The Weekend Theater, 1001 W. Seventh St., Little Rock, will hold auditions at 11 a.m. Saturday for Neil Simon's "The Odd Couple (female version)," Simon's comedy adapted for a predominantly female cast. Parts are available for six women and two men; auditions will require no advance preparation but those trying out should dress comfortably for freedom of movement and complete the audition form at survey.zohopublic.com/zs/g5RFyS. Karena Malott and Sarah Scott Blakey Laxson will direct. Production dates are Aug. 13-29 (Friday and Saturday evenings and Sunday matinees). For more information or to discuss alternate audition options, email [email protected]

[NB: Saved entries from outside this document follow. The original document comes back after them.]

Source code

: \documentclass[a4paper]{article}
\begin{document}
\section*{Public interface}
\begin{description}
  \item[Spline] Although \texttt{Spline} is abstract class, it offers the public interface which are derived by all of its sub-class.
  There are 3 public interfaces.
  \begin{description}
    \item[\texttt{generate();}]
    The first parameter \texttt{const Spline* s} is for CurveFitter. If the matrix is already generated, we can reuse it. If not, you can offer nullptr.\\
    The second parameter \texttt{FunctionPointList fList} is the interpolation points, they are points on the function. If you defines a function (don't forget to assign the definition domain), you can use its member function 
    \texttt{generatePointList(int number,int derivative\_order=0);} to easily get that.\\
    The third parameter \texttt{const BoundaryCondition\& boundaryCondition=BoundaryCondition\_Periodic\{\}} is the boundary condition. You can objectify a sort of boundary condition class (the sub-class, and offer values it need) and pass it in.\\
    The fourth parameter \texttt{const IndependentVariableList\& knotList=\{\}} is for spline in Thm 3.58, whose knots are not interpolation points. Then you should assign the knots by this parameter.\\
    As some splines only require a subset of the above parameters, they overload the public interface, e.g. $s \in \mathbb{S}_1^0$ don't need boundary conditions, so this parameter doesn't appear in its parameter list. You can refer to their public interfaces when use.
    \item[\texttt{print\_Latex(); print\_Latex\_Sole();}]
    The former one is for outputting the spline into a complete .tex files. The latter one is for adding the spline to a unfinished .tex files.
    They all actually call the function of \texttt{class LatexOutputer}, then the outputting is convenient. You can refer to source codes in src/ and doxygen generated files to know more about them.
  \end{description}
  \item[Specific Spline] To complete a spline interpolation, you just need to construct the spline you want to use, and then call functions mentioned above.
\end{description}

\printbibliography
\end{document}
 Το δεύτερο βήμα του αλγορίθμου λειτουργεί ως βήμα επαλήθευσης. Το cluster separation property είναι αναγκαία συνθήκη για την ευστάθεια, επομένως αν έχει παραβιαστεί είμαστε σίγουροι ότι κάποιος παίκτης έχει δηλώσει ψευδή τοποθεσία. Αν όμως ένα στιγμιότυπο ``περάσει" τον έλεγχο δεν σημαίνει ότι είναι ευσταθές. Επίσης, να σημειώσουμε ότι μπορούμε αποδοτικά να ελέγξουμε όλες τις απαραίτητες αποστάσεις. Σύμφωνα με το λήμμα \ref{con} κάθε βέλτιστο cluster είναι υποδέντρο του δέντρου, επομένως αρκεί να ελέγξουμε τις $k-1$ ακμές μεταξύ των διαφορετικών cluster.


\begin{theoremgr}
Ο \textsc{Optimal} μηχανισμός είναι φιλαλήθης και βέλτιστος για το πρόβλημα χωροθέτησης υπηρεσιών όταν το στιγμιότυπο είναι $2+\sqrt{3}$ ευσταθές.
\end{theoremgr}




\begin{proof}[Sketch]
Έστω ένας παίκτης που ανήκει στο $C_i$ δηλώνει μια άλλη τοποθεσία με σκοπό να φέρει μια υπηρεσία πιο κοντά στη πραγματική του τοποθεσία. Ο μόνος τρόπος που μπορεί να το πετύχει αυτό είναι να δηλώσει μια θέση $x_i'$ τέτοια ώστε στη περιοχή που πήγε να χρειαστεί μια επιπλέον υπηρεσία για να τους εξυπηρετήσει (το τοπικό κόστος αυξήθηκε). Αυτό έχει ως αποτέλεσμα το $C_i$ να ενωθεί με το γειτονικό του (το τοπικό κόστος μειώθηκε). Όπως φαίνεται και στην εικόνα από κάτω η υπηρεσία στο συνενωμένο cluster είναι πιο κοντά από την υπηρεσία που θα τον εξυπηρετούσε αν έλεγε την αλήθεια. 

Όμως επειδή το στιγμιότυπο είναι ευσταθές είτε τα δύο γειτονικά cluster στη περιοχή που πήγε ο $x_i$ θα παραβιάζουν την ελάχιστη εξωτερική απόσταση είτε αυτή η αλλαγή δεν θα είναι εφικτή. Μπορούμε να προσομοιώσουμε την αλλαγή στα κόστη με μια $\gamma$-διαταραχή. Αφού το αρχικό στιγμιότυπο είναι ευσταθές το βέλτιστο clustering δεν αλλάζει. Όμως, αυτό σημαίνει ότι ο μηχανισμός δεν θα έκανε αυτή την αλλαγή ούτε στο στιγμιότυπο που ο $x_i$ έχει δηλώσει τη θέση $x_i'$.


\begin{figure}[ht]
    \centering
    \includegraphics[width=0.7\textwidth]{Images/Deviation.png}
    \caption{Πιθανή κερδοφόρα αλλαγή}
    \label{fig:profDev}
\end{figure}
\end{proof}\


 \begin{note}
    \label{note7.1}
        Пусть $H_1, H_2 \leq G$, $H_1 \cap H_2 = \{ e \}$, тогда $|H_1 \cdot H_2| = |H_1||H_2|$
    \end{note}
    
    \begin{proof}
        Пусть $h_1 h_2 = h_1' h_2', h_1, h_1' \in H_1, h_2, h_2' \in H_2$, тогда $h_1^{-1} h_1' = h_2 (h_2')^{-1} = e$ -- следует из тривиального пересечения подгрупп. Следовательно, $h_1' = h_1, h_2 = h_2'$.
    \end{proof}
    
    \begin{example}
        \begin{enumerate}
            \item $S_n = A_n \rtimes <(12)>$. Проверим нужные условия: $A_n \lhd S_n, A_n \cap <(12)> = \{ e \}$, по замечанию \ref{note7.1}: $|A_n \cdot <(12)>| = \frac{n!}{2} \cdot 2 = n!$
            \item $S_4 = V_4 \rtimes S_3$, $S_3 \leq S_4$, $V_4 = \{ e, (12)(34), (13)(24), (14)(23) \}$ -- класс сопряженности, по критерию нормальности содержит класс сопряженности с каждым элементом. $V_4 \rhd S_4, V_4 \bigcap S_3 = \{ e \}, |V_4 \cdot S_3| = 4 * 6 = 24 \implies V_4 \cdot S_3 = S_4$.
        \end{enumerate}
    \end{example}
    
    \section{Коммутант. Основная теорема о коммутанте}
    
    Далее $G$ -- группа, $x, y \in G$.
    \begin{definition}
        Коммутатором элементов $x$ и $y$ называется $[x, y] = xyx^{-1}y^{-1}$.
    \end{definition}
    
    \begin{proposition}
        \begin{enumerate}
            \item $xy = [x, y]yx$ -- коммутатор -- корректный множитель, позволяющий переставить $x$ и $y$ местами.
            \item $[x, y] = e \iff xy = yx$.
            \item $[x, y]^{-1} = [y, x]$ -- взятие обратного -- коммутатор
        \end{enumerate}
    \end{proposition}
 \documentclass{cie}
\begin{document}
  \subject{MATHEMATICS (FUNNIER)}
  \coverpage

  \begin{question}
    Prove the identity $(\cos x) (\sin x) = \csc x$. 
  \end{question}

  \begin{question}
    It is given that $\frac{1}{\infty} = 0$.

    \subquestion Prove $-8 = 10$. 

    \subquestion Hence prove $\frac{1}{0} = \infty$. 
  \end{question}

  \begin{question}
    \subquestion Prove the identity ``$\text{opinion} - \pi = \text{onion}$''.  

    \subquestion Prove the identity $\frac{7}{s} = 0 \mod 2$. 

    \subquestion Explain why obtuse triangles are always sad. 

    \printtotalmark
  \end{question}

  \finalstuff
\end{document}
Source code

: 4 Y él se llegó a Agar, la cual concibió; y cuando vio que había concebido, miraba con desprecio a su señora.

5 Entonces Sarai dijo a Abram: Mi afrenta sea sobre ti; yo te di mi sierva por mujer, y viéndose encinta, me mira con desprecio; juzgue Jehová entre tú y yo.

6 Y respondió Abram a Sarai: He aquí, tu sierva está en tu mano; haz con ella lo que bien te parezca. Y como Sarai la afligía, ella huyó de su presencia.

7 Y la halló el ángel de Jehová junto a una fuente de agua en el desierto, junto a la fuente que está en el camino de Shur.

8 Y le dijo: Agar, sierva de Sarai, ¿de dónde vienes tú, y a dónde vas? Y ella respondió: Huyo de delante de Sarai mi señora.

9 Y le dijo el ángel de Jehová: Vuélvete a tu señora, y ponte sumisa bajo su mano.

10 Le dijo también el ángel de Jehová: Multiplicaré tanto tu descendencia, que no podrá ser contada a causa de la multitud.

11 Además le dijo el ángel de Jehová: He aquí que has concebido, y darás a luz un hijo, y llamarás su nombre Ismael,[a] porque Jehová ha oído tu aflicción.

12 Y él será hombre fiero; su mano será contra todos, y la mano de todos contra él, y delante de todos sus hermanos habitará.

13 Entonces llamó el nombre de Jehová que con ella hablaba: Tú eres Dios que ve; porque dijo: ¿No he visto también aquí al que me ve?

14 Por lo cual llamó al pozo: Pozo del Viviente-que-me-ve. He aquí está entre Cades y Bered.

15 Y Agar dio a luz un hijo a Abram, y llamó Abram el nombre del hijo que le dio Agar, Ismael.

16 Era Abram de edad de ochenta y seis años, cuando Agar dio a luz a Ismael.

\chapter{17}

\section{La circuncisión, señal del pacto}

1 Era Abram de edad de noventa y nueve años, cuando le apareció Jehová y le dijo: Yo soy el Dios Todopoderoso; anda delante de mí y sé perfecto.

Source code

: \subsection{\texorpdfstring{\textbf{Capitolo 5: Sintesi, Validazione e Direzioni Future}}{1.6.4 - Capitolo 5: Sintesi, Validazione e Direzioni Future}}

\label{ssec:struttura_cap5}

Ashwin Marathe, a 2021 graduate of Bentonville High School who is attending Columbia University in the fall, is the winner of the Clinton Foundation's "Ideas Matter" scholarship essay contest. The contest encourages Arkansas high school students to address pressing challenges through turning their ideas into action plans. In his essay, Marathe addressed political polarization and how it obstructs civic engagement. He also received the Clinton Global Initiative University prize, which carries the opportunity to participate in the CGI U student program once enrolled in college.
This year's first runner-up is Richard Liu of Little Rock Central High School, who wrote about improving public health. Third place went to Aviance Haymon of the Arkansas School for Mathematics, Sciences and the Arts in Hot Springs for an essay focusing on maximizing the community impact of beauty and barber shops and using them as catalysts for economic development.
Small works sought
July 23 is the deadline for Arkansas artists to submit entries for the Arkansas Arts Council's 2022 "Small Works on Paper" touring exhibition that showcases works no larger than 18 inches by 24 inches. Members of the Arkansas Artist Registry, which is an online gallery (membership is free and open to all Arkansas artists ages 18 and older), can enter up to three works online via the Arts Council's website, arkansasarts.org. Fee is $15 for the first entry, $20 for two entries, $25 for three. Works must have been completed within the last two years.
Juror Ronald Jackson will select a maximum of 40 pieces to tour with the exhibition, with as much as $2,000 available to buy art that will become part of the permanent "Small Works" permanent collection. The Arts Council will notify artists whose work he selects for the exhibition in September.